The Fed on July 29 approved limiting how much issuers may receive from merchant acquirers when their debit cards are used to make payments (see story). In most cases, the fees will drop to about 21 to 24 cents per purchase transaction from the current average of 44 cents. Issuers with less than $10 billion in assets are exempt.

Certain banks, including Wells Fargo & Co. and JPMorgan Chase & Co., already are testing in some states a $3 monthly fee applied to any customers who use their debit card, she noted (see story).

If banks widely adopt new debit fees, they “are likely to be spread out over time,” Stavins adds.

Consumers’ perceptions of debit cards as relatively low-cost payment instruments likely will change if issuers begin to charge customers to have a debit card and apply fees when they use it, Stavins wrote.

Moreover, it is “probable” that younger, less-educated and lower-income consumers would feel the effects of potential new debit fees more profoundly than would other groups, so they most likely would change their payment behavior, Stavins wrote.

Some consumers might avoid using debit cards entirely if banks apply fees to them, but consumers more likely would reduce their debit card use, she wrote.

Consumers also might shift from using debit cards to other payment methods, including cash, checks, credit cards, prepaid cards, electronic funds transfers, and online bank sites that support bill payments and purchases, Stavins suggested.

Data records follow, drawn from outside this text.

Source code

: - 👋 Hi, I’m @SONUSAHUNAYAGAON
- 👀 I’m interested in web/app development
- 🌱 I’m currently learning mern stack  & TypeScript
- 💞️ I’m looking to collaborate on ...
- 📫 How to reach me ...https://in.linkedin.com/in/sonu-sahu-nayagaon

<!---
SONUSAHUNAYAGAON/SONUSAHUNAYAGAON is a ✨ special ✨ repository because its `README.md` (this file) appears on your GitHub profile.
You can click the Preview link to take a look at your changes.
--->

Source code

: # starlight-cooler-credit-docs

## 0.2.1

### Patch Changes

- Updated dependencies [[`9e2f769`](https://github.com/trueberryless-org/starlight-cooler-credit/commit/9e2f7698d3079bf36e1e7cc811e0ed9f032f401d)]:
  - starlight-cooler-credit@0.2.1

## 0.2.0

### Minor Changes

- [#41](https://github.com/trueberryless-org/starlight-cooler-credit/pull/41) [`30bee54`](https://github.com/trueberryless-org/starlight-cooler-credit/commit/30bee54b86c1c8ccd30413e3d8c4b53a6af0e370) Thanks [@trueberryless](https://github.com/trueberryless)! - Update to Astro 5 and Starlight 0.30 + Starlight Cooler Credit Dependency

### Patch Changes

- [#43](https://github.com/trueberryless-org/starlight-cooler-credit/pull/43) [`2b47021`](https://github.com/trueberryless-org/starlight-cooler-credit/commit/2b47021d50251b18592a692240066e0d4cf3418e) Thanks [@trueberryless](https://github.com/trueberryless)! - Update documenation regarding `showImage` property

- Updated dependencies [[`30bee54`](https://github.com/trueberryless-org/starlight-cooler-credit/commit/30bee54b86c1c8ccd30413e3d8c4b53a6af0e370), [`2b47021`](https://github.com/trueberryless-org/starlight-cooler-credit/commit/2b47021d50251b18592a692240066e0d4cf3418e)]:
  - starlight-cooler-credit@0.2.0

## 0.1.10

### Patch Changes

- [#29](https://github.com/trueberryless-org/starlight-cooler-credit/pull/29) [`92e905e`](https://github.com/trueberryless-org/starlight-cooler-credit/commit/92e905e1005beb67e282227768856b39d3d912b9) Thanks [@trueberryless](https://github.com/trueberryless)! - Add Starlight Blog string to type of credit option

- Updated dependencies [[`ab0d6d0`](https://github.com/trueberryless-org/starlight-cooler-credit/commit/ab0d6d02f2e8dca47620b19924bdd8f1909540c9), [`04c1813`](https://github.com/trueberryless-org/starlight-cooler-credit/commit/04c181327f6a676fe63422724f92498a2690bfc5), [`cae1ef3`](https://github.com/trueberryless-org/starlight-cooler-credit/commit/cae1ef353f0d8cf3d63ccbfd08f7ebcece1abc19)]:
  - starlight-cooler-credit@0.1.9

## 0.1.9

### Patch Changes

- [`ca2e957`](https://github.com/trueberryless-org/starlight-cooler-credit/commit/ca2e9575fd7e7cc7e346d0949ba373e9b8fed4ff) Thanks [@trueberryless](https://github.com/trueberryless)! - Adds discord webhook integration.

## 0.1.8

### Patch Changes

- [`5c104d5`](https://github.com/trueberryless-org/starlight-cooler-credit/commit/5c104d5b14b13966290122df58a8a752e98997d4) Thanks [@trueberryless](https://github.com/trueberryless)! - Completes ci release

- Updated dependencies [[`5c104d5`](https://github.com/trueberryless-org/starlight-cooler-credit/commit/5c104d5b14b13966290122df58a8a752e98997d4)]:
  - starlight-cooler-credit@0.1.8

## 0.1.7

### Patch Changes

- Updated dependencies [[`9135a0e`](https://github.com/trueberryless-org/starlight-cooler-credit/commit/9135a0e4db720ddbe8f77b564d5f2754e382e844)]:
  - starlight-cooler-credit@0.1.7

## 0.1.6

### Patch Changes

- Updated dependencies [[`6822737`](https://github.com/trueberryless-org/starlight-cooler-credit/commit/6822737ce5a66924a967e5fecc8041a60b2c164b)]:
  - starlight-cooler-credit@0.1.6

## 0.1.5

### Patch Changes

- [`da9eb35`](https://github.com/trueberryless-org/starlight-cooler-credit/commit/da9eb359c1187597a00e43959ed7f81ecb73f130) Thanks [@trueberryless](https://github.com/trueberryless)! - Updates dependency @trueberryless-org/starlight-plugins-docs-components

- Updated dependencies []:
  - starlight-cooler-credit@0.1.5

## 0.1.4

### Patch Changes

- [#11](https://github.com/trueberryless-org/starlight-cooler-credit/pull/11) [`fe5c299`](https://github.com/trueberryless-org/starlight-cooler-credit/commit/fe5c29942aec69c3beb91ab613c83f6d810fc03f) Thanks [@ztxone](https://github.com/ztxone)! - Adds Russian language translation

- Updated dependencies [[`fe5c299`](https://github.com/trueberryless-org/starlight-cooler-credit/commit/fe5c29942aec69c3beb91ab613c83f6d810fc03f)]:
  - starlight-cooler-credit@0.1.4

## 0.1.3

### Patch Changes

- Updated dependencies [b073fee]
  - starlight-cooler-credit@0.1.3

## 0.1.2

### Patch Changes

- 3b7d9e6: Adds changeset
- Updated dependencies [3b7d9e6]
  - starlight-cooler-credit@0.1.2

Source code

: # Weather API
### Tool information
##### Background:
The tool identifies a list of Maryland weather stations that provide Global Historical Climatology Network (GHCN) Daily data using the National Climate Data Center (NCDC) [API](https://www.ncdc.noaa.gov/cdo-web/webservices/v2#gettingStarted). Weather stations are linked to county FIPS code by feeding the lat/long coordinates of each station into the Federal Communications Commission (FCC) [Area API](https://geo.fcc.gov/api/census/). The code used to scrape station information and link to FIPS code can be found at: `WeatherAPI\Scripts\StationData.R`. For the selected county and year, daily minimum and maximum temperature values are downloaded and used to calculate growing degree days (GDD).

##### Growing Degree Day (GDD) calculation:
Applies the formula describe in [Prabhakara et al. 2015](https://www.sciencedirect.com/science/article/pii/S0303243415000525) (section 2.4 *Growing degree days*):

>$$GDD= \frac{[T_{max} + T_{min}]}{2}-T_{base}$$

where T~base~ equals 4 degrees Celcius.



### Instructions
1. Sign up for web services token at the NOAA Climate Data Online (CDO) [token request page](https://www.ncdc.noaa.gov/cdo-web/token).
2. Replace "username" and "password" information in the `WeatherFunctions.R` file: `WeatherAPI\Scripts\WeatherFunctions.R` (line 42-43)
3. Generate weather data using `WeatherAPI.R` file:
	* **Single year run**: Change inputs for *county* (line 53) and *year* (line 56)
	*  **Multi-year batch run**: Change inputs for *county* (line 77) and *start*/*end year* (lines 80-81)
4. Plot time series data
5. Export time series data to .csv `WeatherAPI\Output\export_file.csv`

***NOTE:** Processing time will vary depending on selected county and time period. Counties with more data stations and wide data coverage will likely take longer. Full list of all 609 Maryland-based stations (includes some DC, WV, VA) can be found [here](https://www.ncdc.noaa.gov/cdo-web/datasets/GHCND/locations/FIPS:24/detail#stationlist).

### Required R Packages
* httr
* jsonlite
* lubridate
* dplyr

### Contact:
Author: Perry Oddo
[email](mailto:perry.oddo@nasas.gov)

But the most significant shift would involve consumers who routinely use debit cards switching to rewards-based credit cards that carry no annual fee, Stavins concluded.

“Consumers who (in a 2009 Fed survey) viewed the cost of debit as high relative to the cost of credit cards had a significantly higher share of credit card transactions,” Stavins writes.

So “it is reasonable to expect that an increase in the cost of debit (cards and the charges applied when they are used) would lead to an increase in the use of credit cards,” she wrote.

Issuers already are beginning to encourage more credit card use through debit card policy changes resulting from the new Fed rule. Starting Nov. 16, brokerage clients no longer will earn rewards when using Bank of America Corp.’s Merrill Lynch deferred debit card, which links to a customer’s brokerage account and deducts funds for transactions at the end of each month. The bank is urging customers who wish to continue to earn rewards to apply for a Visa-branded credit card (see story).